A felony charge is initiated by a complaint or an indictment. A prosecutor files a direct complaint in court, citing which crimes were allegedly committed. An indictment is issued by a grand jury, which determines from evidence presented by a prosecutor that a crime was committed and the suspect should stand trial on the allegations. Both a direct complaint and indictment define the alleged crimes and cite the date of offense and which laws were violated.
A preliminary hearing is required when a felony case is initiated by a direct complaint. The prosecutor presents evidence and witnesses to try to establish probable cause that the crime was committed and the defendant should stand trial. Generally, a preliminary hearing is held in Justice Court, but it may be held in Superior Court. The judge can dismiss the case for insufficient evidence or order a trial.

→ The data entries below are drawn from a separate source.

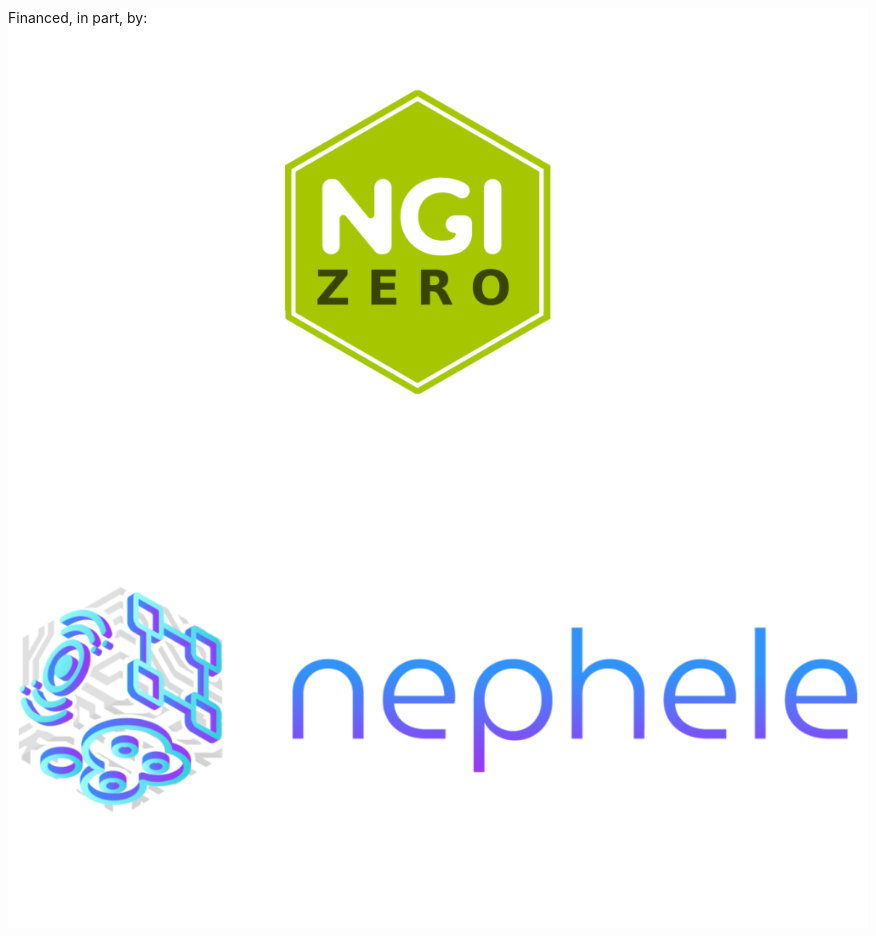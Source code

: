 <div style="margin-left: auto; margin-right: auto;">

Financed, in part, by:

</div>

<div class="logo-footer">

![width:100px](./images/ngi0-logo.png)

![width:100px](./images/nephele-logo.png)
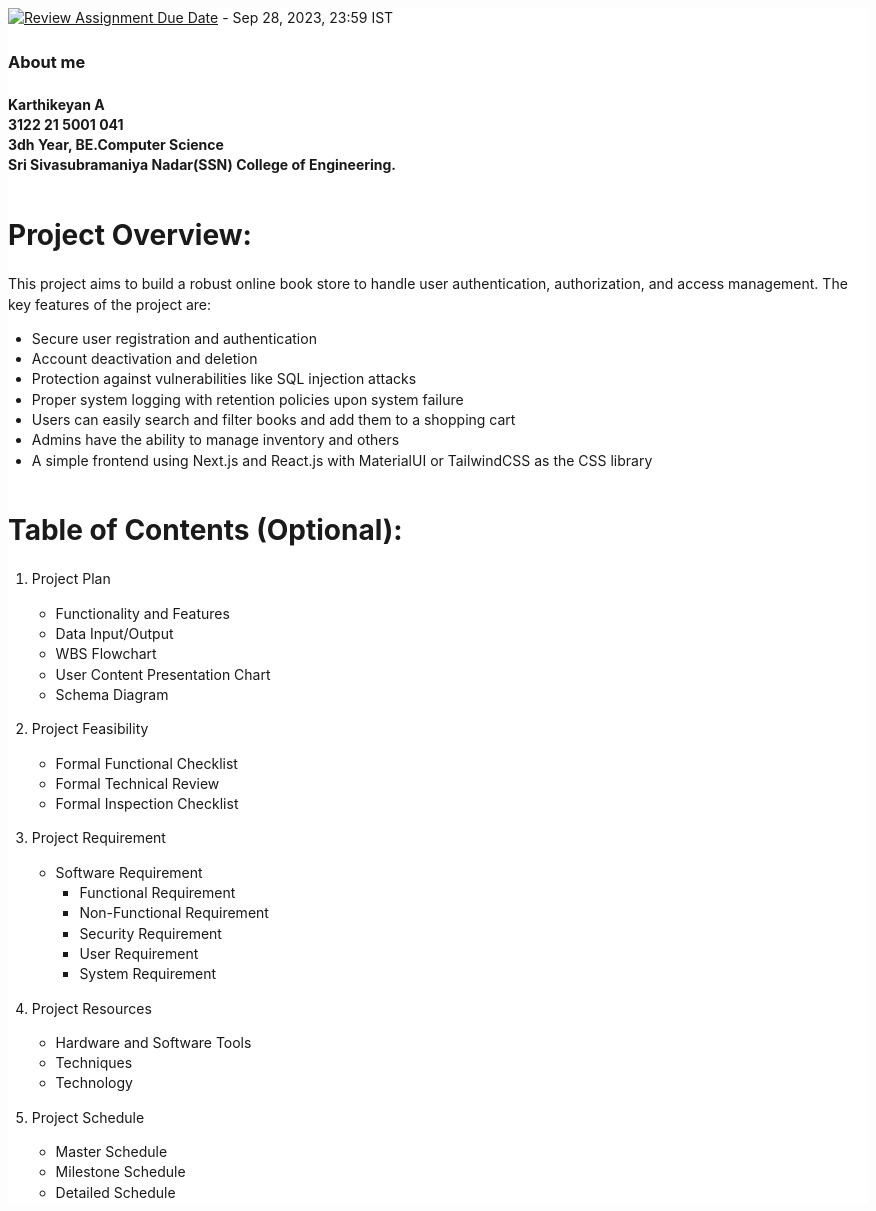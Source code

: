 [![Review Assignment Due Date](https://classroom.github.com/assets/deadline-readme-button-24ddc0f5d75046c5622901739e7c5dd533143b0c8e959d652212380cedb1ea36.svg)](https://classroom.github.com/a/rd0kEjs3) - Sep 28, 2023, 23:59 IST


### About me
#### Karthikeyan A <br> 3122 21 5001 041 <br> 3dh Year, BE.Computer Science <br> Sri Sivasubramaniya Nadar(SSN) College of Engineering.

# Project Overview:
This project aims to build a robust online book store to handle user authentication, authorization, and access management. The key features of the project are:

 - Secure user registration and authentication
 - Account deactivation and deletion
 - Protection against vulnerabilities like SQL injection attacks
 - Proper system logging with retention policies upon system failure
 - Users can easily search and filter books and add them to a shopping cart
 - Admins have the ability to manage inventory and others
 - A simple frontend using Next.js and React.js with MaterialUI or TailwindCSS as the CSS library

# Table of Contents (Optional):
1. Project Plan
   - Functionality and Features
   - Data Input/Output
   - WBS Flowchart
   - User Content Presentation Chart
   - Schema Diagram

2. Project Feasibility
   - Formal Functional Checklist
   - Formal Technical Review
   - Formal Inspection Checklist

3. Project Requirement
   - Software Requirement
     - Functional Requirement
     - Non-Functional Requirement
     - Security Requirement
     - User Requirement
     - System Requirement

4. Project Resources
   - Hardware and Software Tools
   - Techniques
   - Technology

5. Project Schedule
   - Master Schedule
   - Milestone Schedule
   - Detailed Schedule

Another method for initiating charges against a defendant is a grand jury indictment. The grand jury, comprising 16 jurors, determines whether probable cause exists based on evidence presented by the prosecutor. Grand juror proceedings are secret and their actions become public only through the indictment, if one is handed up.
This brief Superior Court hearing is the defendant's opportunity to enter a plea to the charges. If the defendant enters a "not guilty" plea, a court date will be set. If the defendant enters a "guilty" plea, a sentencing hearing will be scheduled.
In a criminal trial, the state must prove beyond a reasonable doubt that the defendant committed the crime. Superior Court juries have either eight or twelve jurors depending on the nature of the charges. A verdict must be unanimous or a mistrial can be declared and the case could be retried.
A defendant who is found guilty faces a range of possible sentences for the crime. When a verdict is returned, the judge sets a sentencing date within about 30 days. At a sentencing hearing, both the defense and the prosecution can present evidence to help the judge determine an appropriate sentence. Victims have the right to address the court on what they believe would be a proper sentence.